Generally mailboxes are kept as SoftDeleted mailboxes for another 30 days by default. If you have a retention policy in place, even more (see post related to retention)

In this post, we will assume the scenario in which your user in question was deleted from Azure (and Azure Deleted Users), you then recreated a new Azure user, licensed it (created a new, empty mailbox), and you need to restore the contents of the soft deleted mailbox (former mailbox) into the new one.

Steps to restore mailbox

First you will need to identify if there is a SoftDeletedMailbox for your user. You can use PowerShell to do so:
Connect-ExchangeOnline
Get-Mailbox -SoftDeletedMailbox <user@domain.com>

Or you can check from the GUI:
https://compliance.microsoft.com/ -> Data lifecycle management -> Microsoft 365 -> Inactive Mailboxes
Inactive Mailboxes.png

If you found the old mailbox there, you're in luck! You can restore it into the new, empty mailbox.

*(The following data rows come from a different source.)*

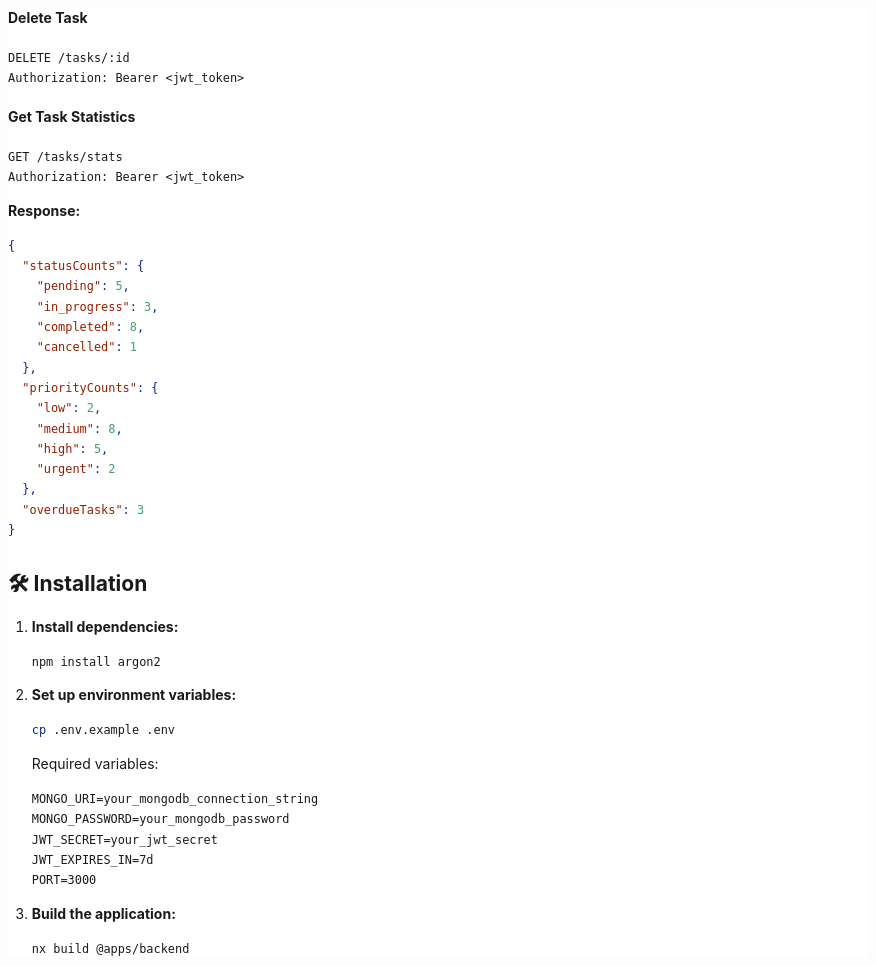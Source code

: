 #### Delete Task
```http
DELETE /tasks/:id
Authorization: Bearer <jwt_token>
```

#### Get Task Statistics
```http
GET /tasks/stats
Authorization: Bearer <jwt_token>
```

**Response:**
```json
{
  "statusCounts": {
    "pending": 5,
    "in_progress": 3,
    "completed": 8,
    "cancelled": 1
  },
  "priorityCounts": {
    "low": 2,
    "medium": 8,
    "high": 5,
    "urgent": 2
  },
  "overdueTasks": 3
}
```

## 🛠️ Installation

1. **Install dependencies:**
   ```bash
   npm install argon2
   ```

2. **Set up environment variables:**
   ```bash
   cp .env.example .env
   ```

   Required variables:
   ```env
   MONGO_URI=your_mongodb_connection_string
   MONGO_PASSWORD=your_mongodb_password
   JWT_SECRET=your_jwt_secret
   JWT_EXPIRES_IN=7d
   PORT=3000
   ```

3. **Build the application:**
   ```bash
   nx build @apps/backend
   ```

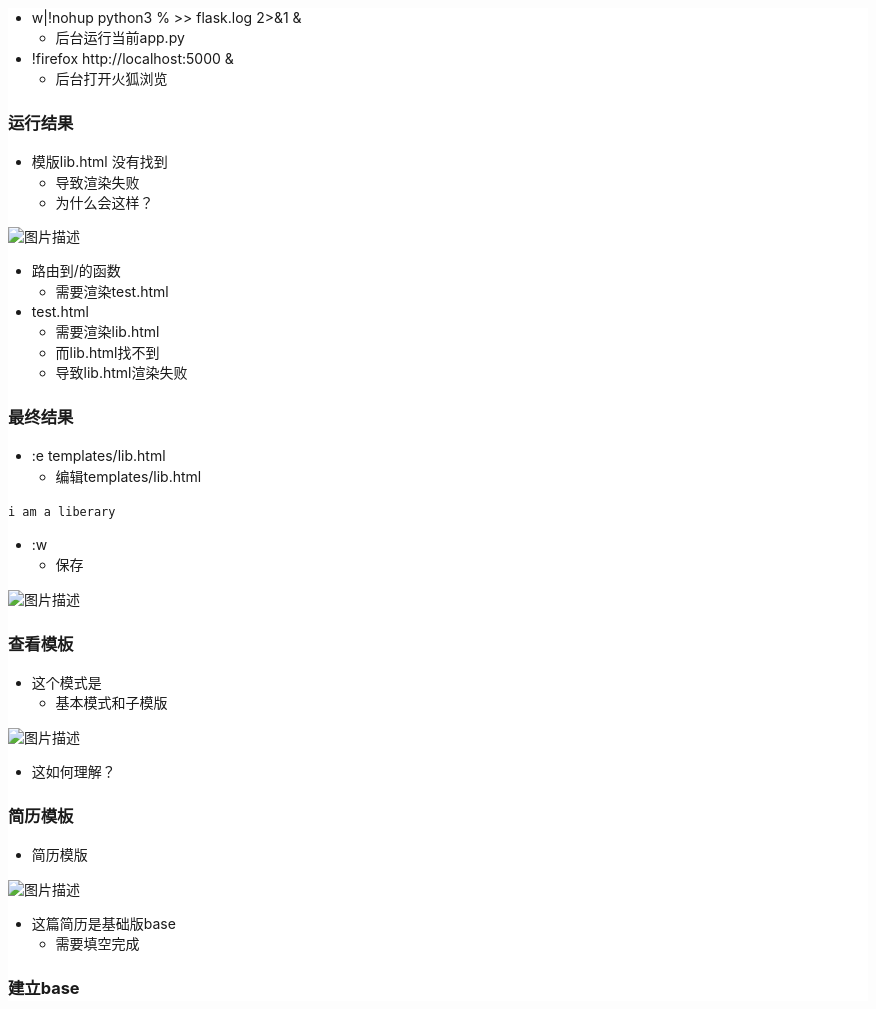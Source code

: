 - w|!nohup python3 % >> flask.log 2>&1 & 
	- 后台运行当前app.py
- !firefox http://localhost:5000 &
	- 后台打开火狐浏览

###  运行结果

- 模版lib.html	没有找到
	- 导致渲染失败
	- 为什么会这样？

![图片描述](https://doc.shiyanlou.com/courses/uid1190679-20240510-1715327538830)

- 路由到/的函数
	- 需要渲染test.html
- test.html
	- 需要渲染lib.html
	- 而lib.html找不到
	- 导致lib.html渲染失败

### 最终结果

- :e templates/lib.html
	- 编辑templates/lib.html

```
i am a liberary
```

- :w
	- 保存

![图片描述](https://doc.shiyanlou.com/courses/uid1190679-20230206-1675678441450)

### 查看模板

- 这个模式是
	- 基本模式和子模版

![图片描述](https://doc.shiyanlou.com/courses/uid1190679-20230206-1675675643628)

- 这如何理解？

### 简历模板

- 简历模版

![图片描述](https://doc.shiyanlou.com/courses/uid1190679-20240510-1715328022531)

- 这篇简历是基础版base
	- 需要填空完成

### 建立base
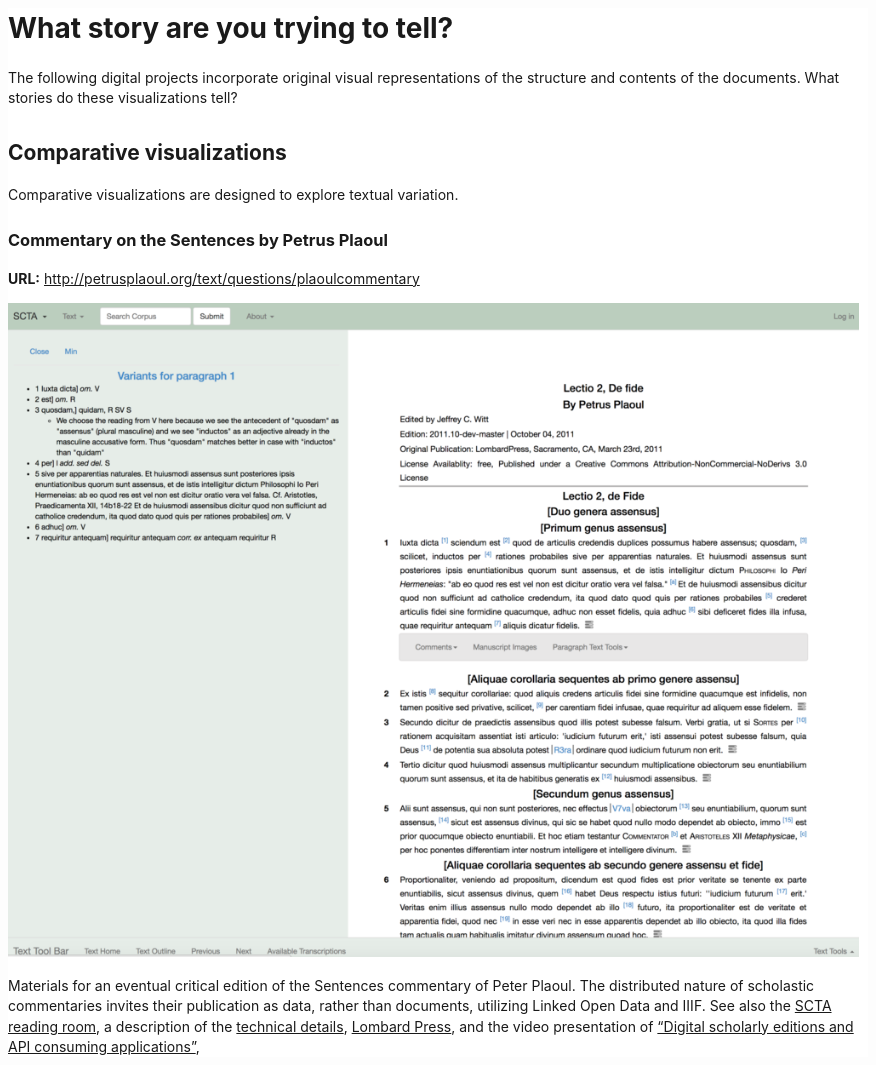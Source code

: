 # What story are you trying to tell?

The following digital projects incorporate original visual representations of the structure and contents of the documents. What stories do these visualizations tell?

## Comparative visualizations

Comparative visualizations are designed to explore textual variation.

### Commentary on the Sentences by Petrus Plaoul

**URL:** <http://petrusplaoul.org/text/questions/plaoulcommentary>

<img src="images/petrus.png" width="99%" alt="[Daniel image]"/>

Materials for an eventual critical edition of the Sentences commentary of Peter Plaoul. The distributed nature of scholastic commentaries invites their publication as data, rather than documents, utilizing Linked Open Data and IIIF. See also the [SCTA reading room](http://scta.lombardpress.org/), a description of the [technical details](http://scta.info/technical-details), [Lombard Press](http://lombardpress.org/), and the video presentation of [“Digital scholarly editions and API consuming applications”](http://lombardpress.org/2016/11/02/dse-and-api-consuming-applications/),
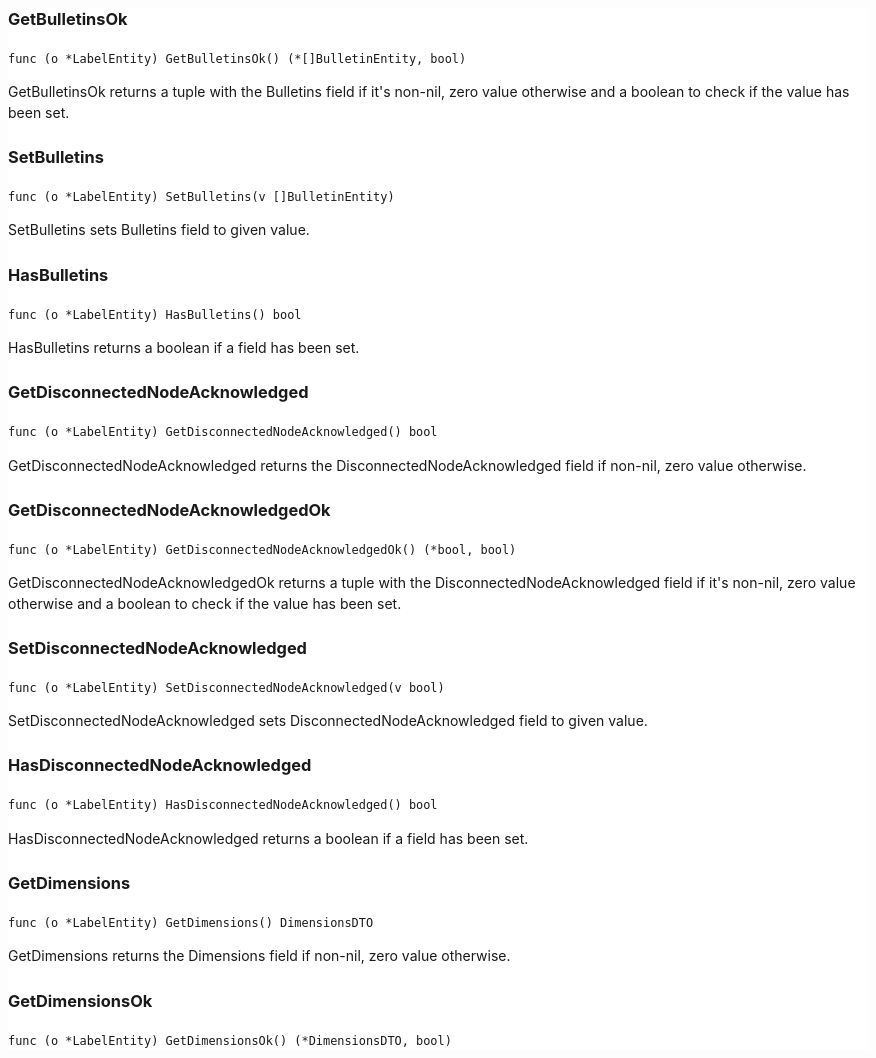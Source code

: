 ### GetBulletinsOk

`func (o *LabelEntity) GetBulletinsOk() (*[]BulletinEntity, bool)`

GetBulletinsOk returns a tuple with the Bulletins field if it's non-nil, zero value otherwise
and a boolean to check if the value has been set.

### SetBulletins

`func (o *LabelEntity) SetBulletins(v []BulletinEntity)`

SetBulletins sets Bulletins field to given value.

### HasBulletins

`func (o *LabelEntity) HasBulletins() bool`

HasBulletins returns a boolean if a field has been set.

### GetDisconnectedNodeAcknowledged

`func (o *LabelEntity) GetDisconnectedNodeAcknowledged() bool`

GetDisconnectedNodeAcknowledged returns the DisconnectedNodeAcknowledged field if non-nil, zero value otherwise.

### GetDisconnectedNodeAcknowledgedOk

`func (o *LabelEntity) GetDisconnectedNodeAcknowledgedOk() (*bool, bool)`

GetDisconnectedNodeAcknowledgedOk returns a tuple with the DisconnectedNodeAcknowledged field if it's non-nil, zero value otherwise
and a boolean to check if the value has been set.

### SetDisconnectedNodeAcknowledged

`func (o *LabelEntity) SetDisconnectedNodeAcknowledged(v bool)`

SetDisconnectedNodeAcknowledged sets DisconnectedNodeAcknowledged field to given value.

### HasDisconnectedNodeAcknowledged

`func (o *LabelEntity) HasDisconnectedNodeAcknowledged() bool`

HasDisconnectedNodeAcknowledged returns a boolean if a field has been set.

### GetDimensions

`func (o *LabelEntity) GetDimensions() DimensionsDTO`

GetDimensions returns the Dimensions field if non-nil, zero value otherwise.

### GetDimensionsOk

`func (o *LabelEntity) GetDimensionsOk() (*DimensionsDTO, bool)`
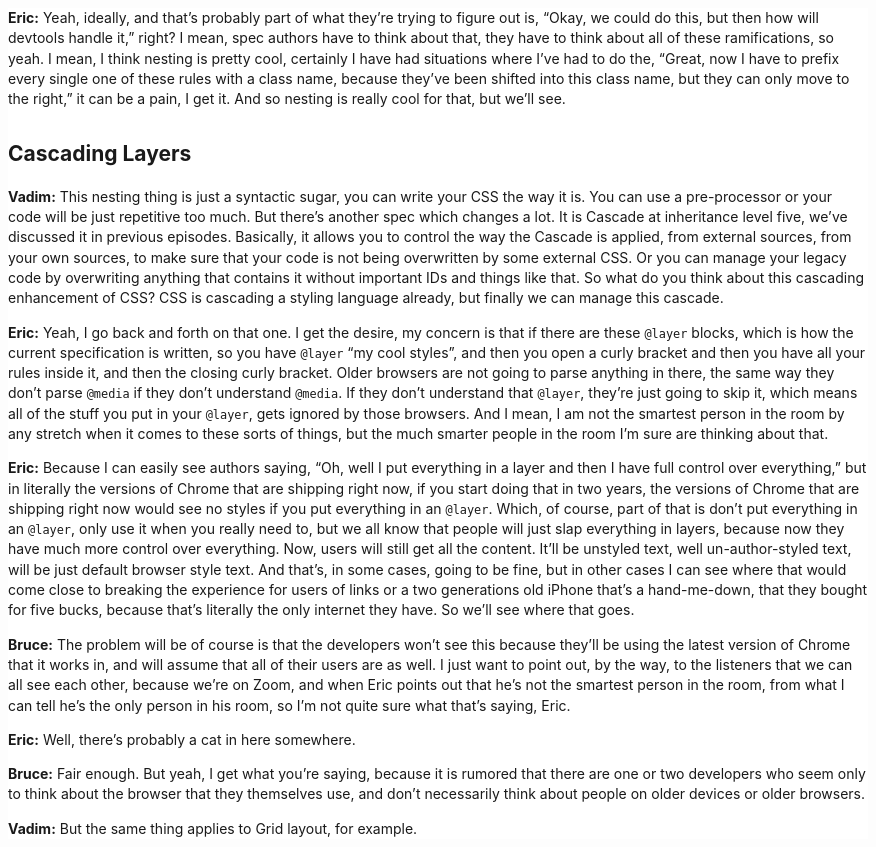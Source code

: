 **Eric:** Yeah, ideally, and that’s probably part of what they’re trying to figure out is, “Okay, we could do this, but then how will devtools handle it,” right? I mean, spec authors have to think about that, they have to think about all of these ramifications, so yeah. I mean, I think nesting is pretty cool, certainly I have had situations where I’ve had to do the, “Great, now I have to prefix every single one of these rules with a class name, because they’ve been shifted into this class name, but they can only move to the right,” it can be a pain, I get it. And so nesting is really cool for that, but we’ll see.

## Cascading Layers

**Vadim:** This nesting thing is just a syntactic sugar, you can write your CSS the way it is. You can use a pre-processor or your code will be just repetitive too much. But there’s another spec which changes a lot. It is Cascade at inheritance level five, we’ve discussed it in previous episodes. Basically, it allows you to control the way the Cascade is applied, from external sources, from your own sources, to make sure that your code is not being overwritten by some external CSS. Or you can manage your legacy code by overwriting anything that contains it without important IDs and things like that. So what do you think about this cascading enhancement of CSS? CSS is cascading a styling language already, but finally we can manage this cascade.

**Eric:** Yeah, I go back and forth on that one. I get the desire, my concern is that if there are these `@layer` blocks, which is how the current specification is written, so you have `@layer` “my cool styles”, and then you open a curly bracket and then you have all your rules inside it, and then the closing curly bracket. Older browsers are not going to parse anything in there, the same way they don’t parse `@media` if they don’t understand `@media`. If they don’t understand that `@layer`, they’re just going to skip it, which means all of the stuff you put in your `@layer`, gets ignored by those browsers. And I mean, I am not the smartest person in the room by any stretch when it comes to these sorts of things, but the much smarter people in the room I’m sure are thinking about that.

**Eric:** Because I can easily see authors saying, “Oh, well I put everything in a layer and then I have full control over everything,” but in literally the versions of Chrome that are shipping right now, if you start doing that in two years, the versions of Chrome that are shipping right now would see no styles if you put everything in an `@layer`. Which, of course, part of that is don’t put everything in an `@layer`, only use it when you really need to, but we all know that people will just slap everything in layers, because now they have much more control over everything. Now, users will still get all the content. It’ll be unstyled text, well un-author-styled text, will be just default browser style text. And that’s, in some cases, going to be fine, but in other cases I can see where that would come close to breaking the experience for users of links or a two generations old iPhone that’s a hand-me-down, that they bought for five bucks, because that’s literally the only internet they have. So we’ll see where that goes.

**Bruce:** The problem will be of course is that the developers won’t see this because they’ll be using the latest version of Chrome that it works in, and will assume that all of their users are as well. I just want to point out, by the way, to the listeners that we can all see each other, because we’re on Zoom, and when Eric points out that he’s not the smartest person in the room, from what I can tell he’s the only person in his room, so I’m not quite sure what that’s saying, Eric.

**Eric:** Well, there’s probably a cat in here somewhere.

**Bruce:** Fair enough. But yeah, I get what you’re saying, because it is rumored that there are one or two developers who seem only to think about the browser that they themselves use, and don’t necessarily think about people on older devices or older browsers.

**Vadim:** But the same thing applies to Grid layout, for example.
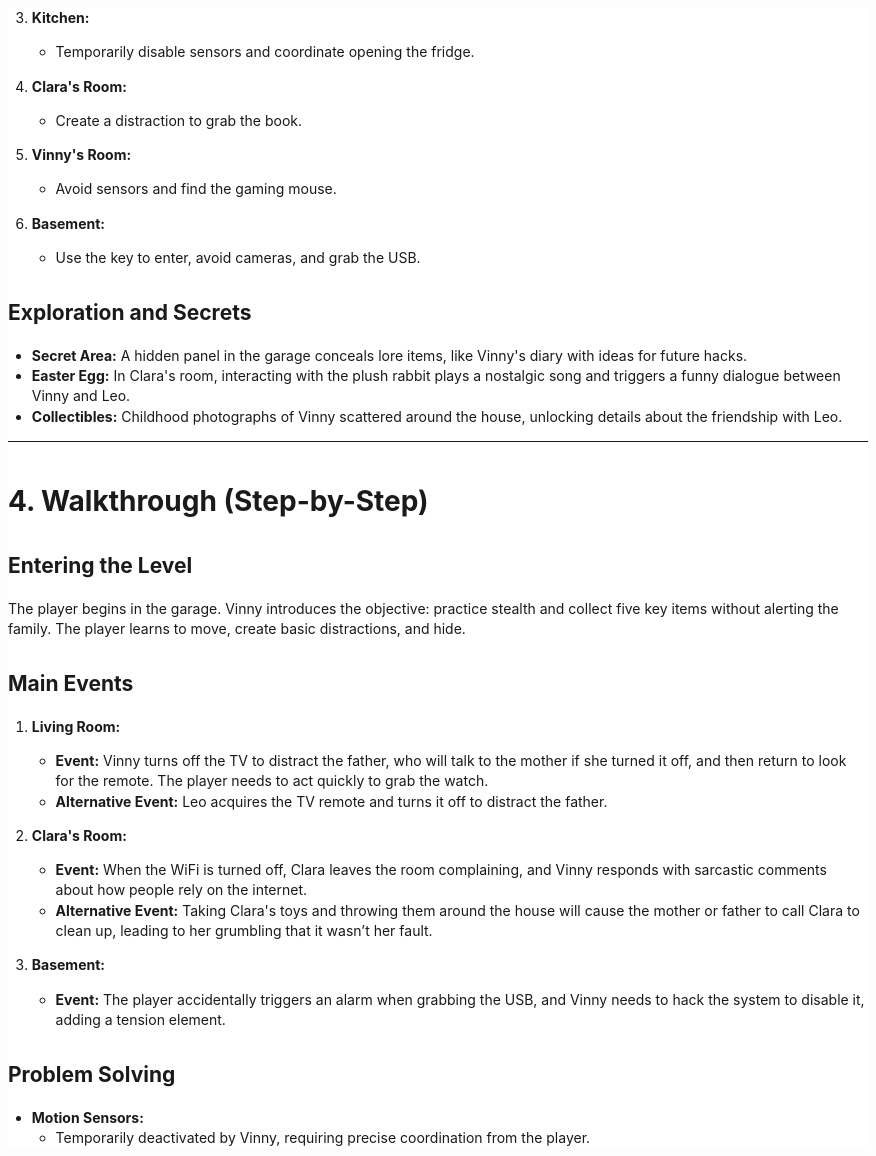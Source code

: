 3. **Kitchen:**  
   - Temporarily disable sensors and coordinate opening the fridge.

4. **Clara's Room:**  
   - Create a distraction to grab the book.

5. **Vinny's Room:**  
   - Avoid sensors and find the gaming mouse.

6. **Basement:**  
   - Use the key to enter, avoid cameras, and grab the USB.

## Exploration and Secrets
- **Secret Area:** A hidden panel in the garage conceals lore items, like Vinny's diary with ideas for future hacks.  
- **Easter Egg:** In Clara's room, interacting with the plush rabbit plays a nostalgic song and triggers a funny dialogue between Vinny and Leo.  
- **Collectibles:** Childhood photographs of Vinny scattered around the house, unlocking details about the friendship with Leo.

---

# 4. Walkthrough (Step-by-Step)

## Entering the Level
The player begins in the garage. Vinny introduces the objective: practice stealth and collect five key items without alerting the family. The player learns to move, create basic distractions, and hide.

## Main Events
1. **Living Room:**  
   - **Event:** Vinny turns off the TV to distract the father, who will talk to the mother if she turned it off, and then return to look for the remote. The player needs to act quickly to grab the watch.  
   - **Alternative Event:** Leo acquires the TV remote and turns it off to distract the father.

2. **Clara's Room:**  
   - **Event:** When the WiFi is turned off, Clara leaves the room complaining, and Vinny responds with sarcastic comments about how people rely on the internet.  
   - **Alternative Event:** Taking Clara's toys and throwing them around the house will cause the mother or father to call Clara to clean up, leading to her grumbling that it wasn’t her fault.

3. **Basement:**  
   - **Event:** The player accidentally triggers an alarm when grabbing the USB, and Vinny needs to hack the system to disable it, adding a tension element.

## Problem Solving
- **Motion Sensors:**  
  - Temporarily deactivated by Vinny, requiring precise coordination from the player.
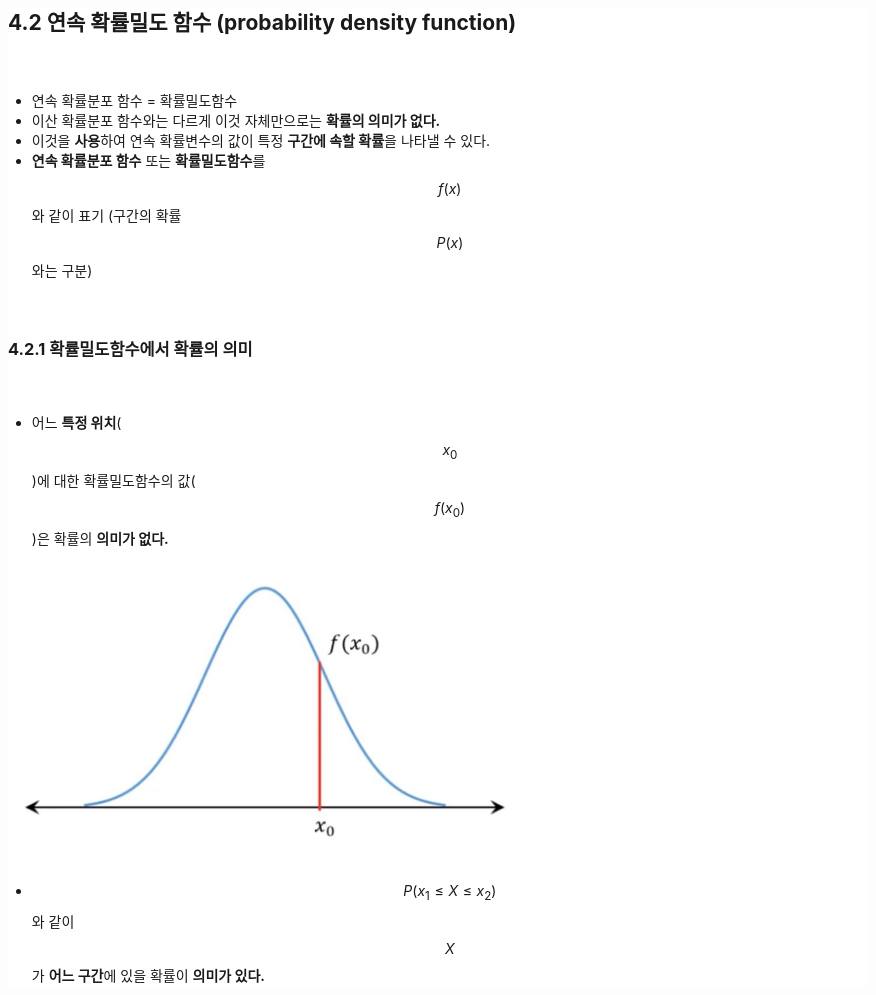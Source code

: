 ## 4.2 연속 확률밀도 함수 (probability density function)

<br>

- 연속 확률분포 함수 = 확률밀도함수
- 이산 확률분포 함수와는 다르게 이것 자체만으로는 **확률의 의미가 없다.**
- 이것을 **사용**하여 연속 확률변수의 값이 특정 **구간에 속할 확률**을 나타낼 수 있다.
- **연속 확률분포 함수** 또는 **확률밀도함수**를 $$f(x)$$와 같이 표기
  (구간의 확률 $$P(x)$$와는 구분)

<br>

### 4.2.1 확률밀도함수에서 확률의 의미

<br>

- 어느 **특정 위치**($$x_0$$)에 대한 확률밀도함수의 값($$f(x_0)$$)은 확률의 **의미가 없다.**

<div style="text-align: left; margin-left: 10px;">
	<img src="/assets/images/lecture/FE_quant/FE/part01/ch02/img015.jpg" width="500px">
</div>

<br>

- $$P(x_1 \leq X \leq x_2)$$와 같이 $$X$$가 **어느 구간**에 있을 확률이 **의미가 있다.**

<div style="text-align: left; margin-left: 10px;">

You'll need to identify the ExchangeGuid for both the SoftDeleted one and the new one:
Get-Mailbox -SoftDeletedMailbox <oldmailbox@domain.com>| select guid
Get-Mailbox <newmailbox@domain.com> | select guid

Then you can start the restore process, which can take several hours depending on the size of the mailbox:
New-MailboxRestoreRequest -SourceMailbox <OldMailbox GUID> -TargetMailbox <NewMailbox GUID> -AllowLegacyDNMismatch

Conclusion

Make sure you avoid hard deleting users. But if it happened, then use the above steps to alleviate the experience for the user and at least restore their emails.